Open npetersen2 opened 4 years ago
After much more thinking, another idea for this (which supersedes the above ideas):
We could push the computation into the FPGA even more... We would tell the FPGA we want a voltage of specific magnitude, theta, and omega. It would then use this information to compute the stationary voltage command for each PWM update event... this would allow us to update PWM at Tsw, which is faster than Ts.
This would basically just be moving the DQ transform (inverse) into the FPGA so the FPGA can synchronize it to the PWM updates.
Some recent interesting experimental results from implementing these ideas at BETA: Note that these are for a very low inductance machine with fast electrical dynamics... Waveforms below are at ~500Hz fundamental.
*With standard control updates to PWM at Ts and PWM at Tsw = ~6Ts (i.e. not implementing the above ideas):**
Notice the noisy, gross current waveforms on the left and large DC bus current ripple on the right.
When implementing the above ideas:
Notice the really clean current waveforms on the left and minimal DC bus current ripple on the right!!!
I believe this control approach (open-loop rotation of voltage vector) can be studied/analyzed using the theory presented in this paper: https://ieeexplore.ieee.org/document/925591
This paper heavily relies on state-space modeling, matrices, etc, so might be rather difficult to understand :)

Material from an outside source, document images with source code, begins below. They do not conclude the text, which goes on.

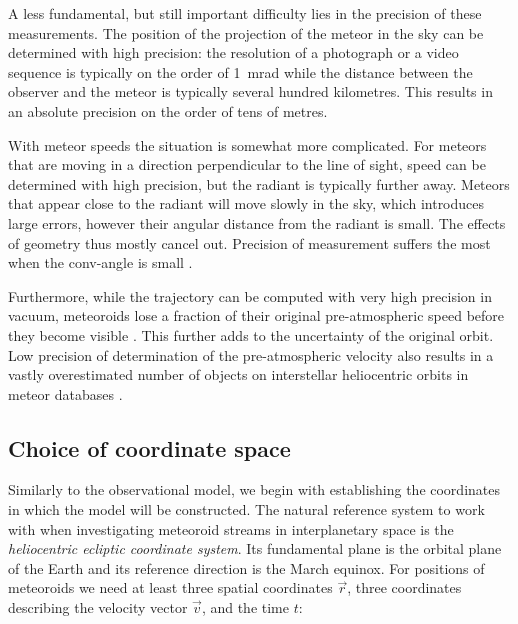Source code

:     A less fundamental, but still important difficulty lies in the precision of these measurements.
    The position of the projection of the meteor in the sky can be determined with high precision:
    the resolution of a photograph or a video sequence is typically on the order of \SI{1}{\milli\radian}
    while the distance between the observer and the meteor is typically several hundred kilometres.
    This results in an absolute precision on the order of tens of metres.

    With meteor speeds the situation is somewhat more complicated.
    For meteors that are moving in a direction perpendicular to the line of sight, speed can be determined
    with high precision, but the radiant is typically further away.
    Meteors that appear close to the radiant will move slowly in the sky, which introduces large errors,
    however their angular distance from the radiant is small. The effects of geometry thus mostly cancel out.
    Precision of measurement suffers the most when the \gls{conv-angle} is small \citep{ceplecha1987}.

    Furthermore, while the trajectory can be computed with very high precision in vacuum,
    meteoroids lose a fraction of their original pre-atmospheric speed before they become visible \citep{vida+2018}.
    This further adds to the uncertainty of the original orbit.
    Low precision of determination of the pre-atmospheric velocity also results in a vastly overestimated
    number of objects on interstellar heliocentric orbits in meteor databases \citep{hajdukovajr1994}.

    \subsection{Choice of coordinate space} \label{moc}
        Similarly to the observational model, we begin with establishing the coordinates in which the model will be constructed.
        The natural reference system to work with when investigating meteoroid streams in interplanetary space
        is the \emph{heliocentric ecliptic coordinate system}. Its fundamental plane is the orbital plane of the Earth
        and its reference direction is the March equinox.
        For positions of meteoroids we need at least three spatial coordinates $\vec{r}$,
        three coordinates describing the velocity vector $\vec{v}$, and the time $t$:

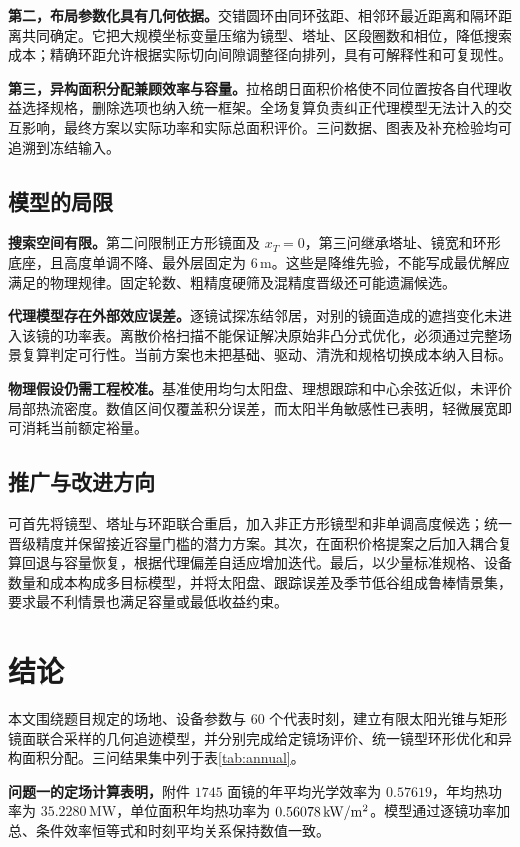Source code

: \textbf{第二，布局参数化具有几何依据。}交错圆环由同环弦距、相邻环最近距离和隔环距离共同确定。它把大规模坐标变量压缩为镜型、塔址、区段圈数和相位，降低搜索成本；精确环距允许根据实际切向间隙调整径向排列，具有可解释性和可复现性。

\textbf{第三，异构面积分配兼顾效率与容量。}拉格朗日面积价格使不同位置按各自代理收益选择规格，删除选项也纳入统一框架。全场复算负责纠正代理模型无法计入的交互影响，最终方案以实际功率和实际总面积评价。三问数据、图表及补充检验均可追溯到冻结输入。

\subsection{模型的局限}
\textbf{搜索空间有限。}第二问限制正方形镜面及 $x_T=0$，第三问继承塔址、镜宽和环形底座，且高度单调不降、最外层固定为 $6\,\mathrm m$。这些是降维先验，不能写成最优解应满足的物理规律。固定轮数、粗精度硬筛及混精度晋级还可能遗漏候选。

\textbf{代理模型存在外部效应误差。}逐镜试探冻结邻居，对别的镜面造成的遮挡变化未进入该镜的功率表。离散价格扫描不能保证解决原始非凸分式优化，必须通过完整场景复算判定可行性。当前方案也未把基础、驱动、清洗和规格切换成本纳入目标。

\textbf{物理假设仍需工程校准。}基准使用均匀太阳盘、理想跟踪和中心余弦近似，未评价局部热流密度。数值区间仅覆盖积分误差，而太阳半角敏感性已表明，轻微展宽即可消耗当前额定裕量。

\subsection{推广与改进方向}
可首先将镜型、塔址与环距联合重启，加入非正方形镜型和非单调高度候选；统一晋级精度并保留接近容量门槛的潜力方案。其次，在面积价格提案之后加入耦合复算回退与容量恢复，根据代理偏差自适应增加迭代。最后，以少量标准规格、设备数量和成本构成多目标模型，并将太阳盘、跟踪误差及季节低谷组成鲁棒情景集，要求最不利情景也满足容量或最低收益约束。

\pagepart
\section{结论}
本文围绕题目规定的场地、设备参数与 $60$ 个代表时刻，建立有限太阳光锥与矩形镜面联合采样的几何追迹模型，并分别完成给定镜场评价、统一镜型环形优化和异构面积分配。三问结果集中列于表\ref{tab:annual}。

\textbf{问题一的定场计算表明，}附件 $1745$ 面镜的年平均光学效率为 $0.57619$，年均热功率为 $35.2280\,\mathrm{MW}$，单位面积年均热功率为 $0.56078\,\unitp$。模型通过逐镜功率加总、条件效率恒等式和时刻平均关系保持数值一致。

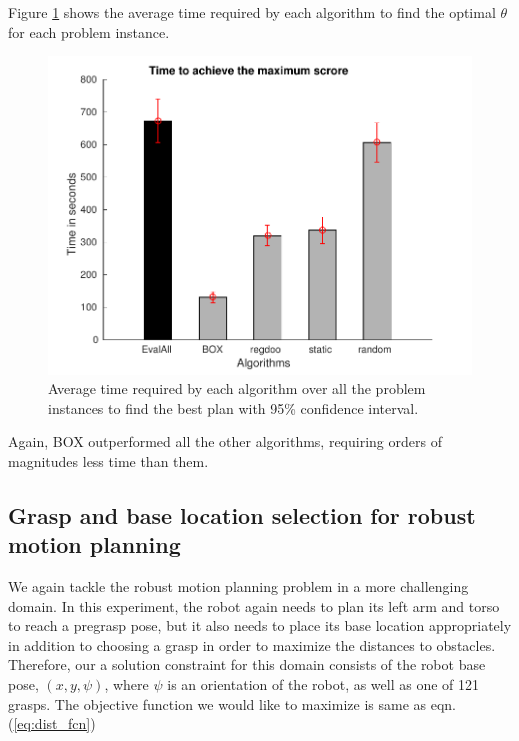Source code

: Figure \ref{fig:time_reqd_for_opt_grasp} shows the average time required
by each algorithm to find the optimal $\theta$ for each problem instance. 
\begin{figure}[htb]
\centering
\includegraphics[scale=0.5]{./figures/only_grasp_opt_time_plot.pdf}
\caption{ Average time required by each algorithm over all the problem instances to find the best plan with 95\% confidence interval. }
\label{fig:time_reqd_for_opt_grasp}
\end{figure} 
Again, BOX outperformed all the other algorithms, requiring orders
of magnitudes less time than them. 
\fi


\subsection{Grasp and base location selection for robust motion planning}
We again tackle the robust motion planning problem in a more challenging domain.
In this experiment, the robot again needs to plan its left arm and torso
to reach a pregrasp pose, but it also needs to place its base location appropriately 
in addition to choosing a grasp in order to maximize the distances to obstacles. 
Therefore, our a solution constraint for this domain consists of the 
robot base pose, $(x,y,\psi)$,  where $\psi$ is an orientation of the robot, 
as well as one of 121 grasps.  The objective function we would like to
maximize is same as eqn. (\ref{eq:dist_fcn})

It seems the nominal operation of the AMDC is with SiC power stacks which can switch much faster than the control rate of the C code (e.g. control rate
1/Ts = Fs = 10kHz
, PWM switching freq1/Tsw = Fsw = 100kHz
).Some applications can benefit from more fine-grained PWM duty ratio updates than Ts... ideally, every Tsw. We can give the user this option by extending the PWM IP in the FPGA! I have two ideas for implementing this:
Use a "DMA" style approach where the user configures a memory buffer which contains PWM duty ratio commands. Every switching event, the FPGA reads the next entry in the buffer and uses it. This allows the user to forward project their voltage commands to account for machine rotation (very important at high speeds and/or fast electrical dynamics) and load them into the buffer each Ts.
If the above approach is too hard, simply setting a register in the FPGA with a duty ratio delta might be enough. Then, the FPGA adds this delta to the current duty ratio before each PWM update event. Nominally, this is zero, but the user can use it if needed.